I'm trying to web scrape an ecommerce website. However, the page is dynamic. Within the html source code is the script that generates a json format of the products.
My code is
from bs4 import BeautifulSoup, SoupStrainer
import requests
import json
url = "https://www.lazada.com.ph/chuwi-pilipinas/?q=All-Products&langFlag=en&from=wangpu&lang=en&pageTypeId=2"
page = requests.get(url)
data = page.text
soup = BeautifulSoup(data,'html.parser')
scripts = soup.find_all('script')
jsonObj = None
for script in scripts:
if 'window.pageData = ' in script.text:
jsonStr = script.text
jsonStr = jsonStr.split('window.pageData = ')[1]
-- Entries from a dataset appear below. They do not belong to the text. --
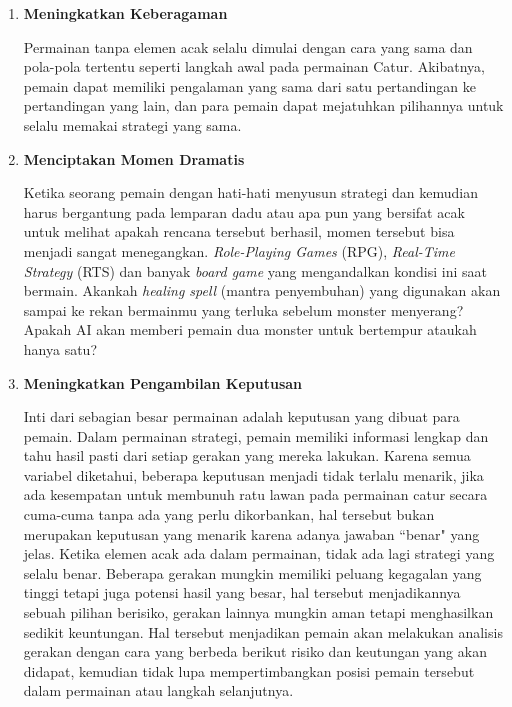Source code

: \begin{subs}
\begin{enumerate}[label=\textbf{\alph*).}]
		\item \textbf{Meningkatkan Keberagaman}
	
		Permainan tanpa elemen acak selalu dimulai dengan cara yang sama dan pola-pola tertentu seperti langkah awal pada permainan Catur. Akibatnya, pemain dapat memiliki pengalaman yang sama dari satu pertandingan ke pertandingan yang lain, dan para pemain dapat mejatuhkan pilihannya untuk selalu memakai strategi yang sama.
		\vspace{1ex}
	
		\item \textbf{Menciptakan Momen Dramatis}
	
		Ketika seorang pemain dengan hati-hati menyusun strategi dan kemudian harus bergantung pada lemparan dadu atau apa pun yang bersifat acak untuk melihat apakah rencana tersebut berhasil, momen tersebut bisa menjadi sangat menegangkan. \textit{Role-Playing Games} (RPG), \textit{Real-Time Strategy} (RTS) dan banyak \textit{board game} yang mengandalkan kondisi ini saat bermain. Akankah \textit{healing spell} (mantra penyembuhan) yang digunakan akan sampai ke rekan bermainmu yang terluka sebelum monster menyerang? Apakah AI akan memberi pemain dua monster untuk bertempur ataukah hanya satu?
		\vspace{1ex}
	
		\item \textbf{Meningkatkan Pengambilan Keputusan}
	
		Inti dari sebagian besar permainan adalah keputusan yang dibuat para pemain. Dalam permainan strategi, pemain memiliki informasi lengkap dan tahu hasil pasti dari setiap gerakan yang mereka lakukan. Karena semua variabel diketahui, beberapa keputusan menjadi tidak terlalu menarik, jika ada kesempatan untuk membunuh ratu lawan pada permainan catur secara cuma-cuma tanpa ada yang perlu dikorbankan, hal tersebut bukan merupakan keputusan yang menarik karena adanya jawaban ``benar" yang jelas. Ketika elemen acak ada dalam permainan, tidak ada lagi strategi yang selalu benar. Beberapa gerakan mungkin memiliki peluang kegagalan yang tinggi tetapi juga potensi hasil yang besar, hal tersebut menjadikannya sebuah pilihan berisiko, gerakan lainnya mungkin aman tetapi menghasilkan sedikit keuntungan. Hal tersebut menjadikan pemain akan melakukan analisis gerakan dengan cara yang berbeda berikut risiko dan keutungan yang akan didapat, kemudian tidak lupa mempertimbangkan posisi pemain tersebut dalam permainan atau langkah selanjutnya.
		\vspace{1ex}
		

\end{enumerate}
\end{subs}
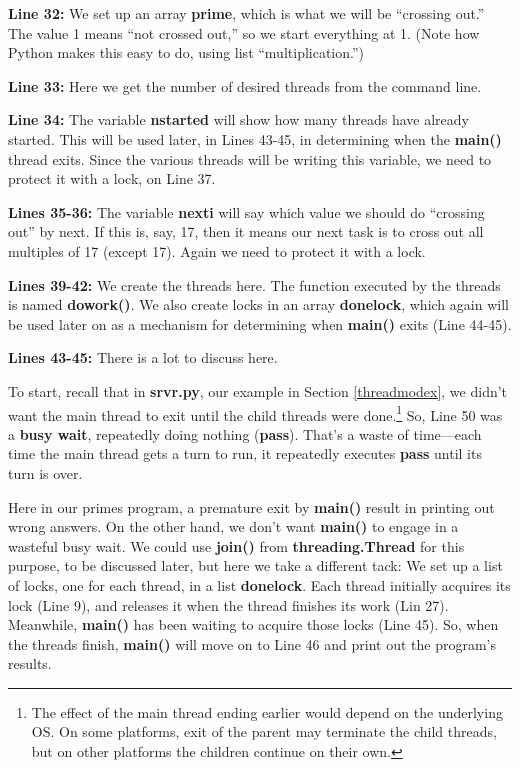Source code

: {\bf Line 32:}  We set up an array {\bf prime}, which is what we will be
``crossing out.''  The value 1 means ``not crossed out,'' so we start
everything at 1.  (Note how Python makes this easy to do, using list
``multiplication.'')

{\bf Line 33:}  Here we get the number of desired threads from the
command line.

{\bf Line 34:}  The variable {\bf nstarted} will show how many threads
have already started.  This will be used later, in Lines 43-45, in
determining when the {\bf main()} thread exits.  Since the various
threads will be writing this variable, we need to protect it with a
lock, on Line 37.

{\bf Lines 35-36:}  The variable {\bf nexti} will say which value we
should do ``crossing out'' by next.  If this is, say, 17, then it means
our next task is to cross out all multiples of 17 (except 17).  Again we
need to protect it with a lock.

{\bf Lines 39-42:}  We create the threads here.  The function executed
by the threads is named {\bf dowork()}.  We also create locks in an
array {\bf donelock}, which again will be used later on as a mechanism
for determining when {\bf main()} exits (Line 44-45).

{\bf Lines 43-45:}  There is a lot to discuss here.  

To start, recall that in {\bf srvr.py}, our example in Section
\ref{threadmodex}, we didn't want the main thread to exit until the
child threads were done.\footnote{The effect of the main thread ending
earlier would depend on the underlying OS.  On some platforms, exit of
the parent may terminate the child threads, but on other platforms the
children continue on their own.}  So, Line 50 was a {\bf busy wait},
repeatedly doing nothing ({\bf pass}).  That's a waste of time---each
time the main thread gets a turn to run, it repeatedly executes {\bf
pass} until its turn is over.

Here in our primes program, a premature exit by {\bf main()} result in
printing out wrong answers.  On the other hand, we don't want {\bf
main()} to engage in a wasteful busy wait.  We could use {\bf join()} 
from {\bf threading.Thread} for this purpose, to be discussed later, but
here we take a different tack:  We set up a list of locks, one for each
thread, in a list {\bf donelock}.  Each thread initially acquires its
lock (Line 9), and releases it when the thread finishes its work (Lin
27).  Meanwhile, {\bf main()} has been waiting to acquire those locks
(Line 45).  So, when the threads finish, {\bf main()} will move on to
Line 46 and print out the program's results.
jsonObj = json.loads(jsonStr)
products = jsonObj['mods']['listItems']
for item in products:
print (item['productUrl'])
the result is:
PS C:\Users\nate\Documents\Python\LazadaScapper> & "C:/Program Files/Python39/python.exe" c:/Users/nate/Documents/Python/LazadaScapper/LazadaScraper3.py
Traceback (most recent call last):
File "c:\Users\nate\Documents\Python\LazadaScapper\LazadaScraper3.py", line 21, in <module>
products = jsonObj['mods']['listItems']
TypeError: 'NoneType' object is not subscriptable
PS C:\Users\nate\Documents\Python\LazadaScapper>
I did a research and it seems that for loop doesn't work thus, dictionary products is empty.
This is related to this thread that was posted 2 years ago but not working anymore.
I'm new at python and still studying, I hope you guys can help me.